*** Data for this task Section Begins ***

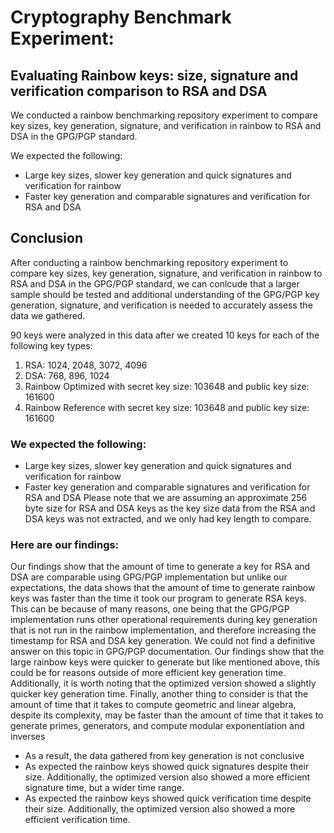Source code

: # Cryptography Benchmark Experiment: 
## Evaluating Rainbow keys: size, signature and verification comparison to RSA and DSA

We conducted a rainbow benchmarking repository experiment to compare key sizes, key generation, signature, and verification in rainbow to RSA and DSA in the GPG/PGP standard.

We expected the following: 

- Large key sizes, slower key generation and quick signatures and verification for rainbow
- Faster key generation and comparable signatures and verification for RSA and DSA

## Conclusion

After conducting a rainbow benchmarking repository experiment to compare key sizes, key generation, signature, and verification in rainbow to RSA and DSA in the GPG/PGP standard, we can conlcude that a larger sample should be tested and additional understanding of the GPG/PGP key generation, signature, and verification is needed to accurately assess the data we gathered.

90 keys were analyzed in this data after we created 10 keys for each of the following key types:

1. RSA: 1024, 2048, 3072, 4096
2. DSA: 768, 896, 1024
3. Rainbow Optimized with secret key size: 103648 and public key size: 161600
4. Rainbow Reference with secret key size: 103648 and public key size: 161600

### We expected the following:

- Large key sizes, slower key generation and quick signatures and verification for rainbow
- Faster key generation and comparable signatures and verification for RSA and DSA
Please note that we are assuming an approximate 256 byte size for RSA and DSA keys as the key size data from the RSA and DSA keys was not extracted, and we only had key length to compare.

### Here are our findings:

Our findings show that the amount of time to generate a key for RSA and DSA are comparable using GPG/PGP implementation but unlike our expectations, the data shows that the amount of time to generate rainbow keys was faster than the time it took our program to generate RSA keys. This can be because of many reasons, one being that the GPG/PGP implementation runs other operational requirements during key generation that is not run in the rainbow implementation, and therefore increasing the timestamp for RSA and DSA key generation. We could not find a definitive answer on this topic in GPG/PGP documentation. Our findings show that the large rainbow keys were quicker to generate but like mentioned above, this could be for reasons outside of more efficient key generation time. Additionally, it is worth noting that the optimized version showed a slightly quicker key generation time. Finally, another thing to consider is that the amount of time that it takes to compute geometric and linear algebra, despite its complexity, may be faster than the amount of time that it takes to generate primes, generators, and compute modular exponentiation and inverses

- As a result, the data gathered from key generation is not conclusive
- As expected the rainbow keys showed quick signatures despite their size. Additionally, the optimized version also showed a more efficient signature time, but a wider time range.
- As expected the rainbow keys showed quick verification time despite their size. Additionally, the optimized version also showed a more efficient verification time.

*** Data for this task Section Ends ***

#### Problem to solve:
Only lines belong in the copy, not pictures: write out exactly the lines of the records from the first through the one holding "After conducting a".

#### Answer for the task:
Source code

: # Cryptography Benchmark Experiment: 
## Evaluating Rainbow keys: size, signature and verification comparison to RSA and DSA

We conducted a rainbow benchmarking repository experiment to compare key sizes, key generation, signature, and verification in rainbow to RSA and DSA in the GPG/PGP standard.

We expected the following: 

- Large key sizes, slower key generation and quick signatures and verification for rainbow
- Faster key generation and comparable signatures and verification for RSA and DSA

## Conclusion

After conducting a rainbow benchmarking repository experiment to compare key sizes, key generation, signature, and verification in rainbow to RSA and DSA in the GPG/PGP standard, we can conlcude that a larger sample should be tested and additional understanding of the GPG/PGP key generation, signature, and verification is needed to accurately assess the data we gathered.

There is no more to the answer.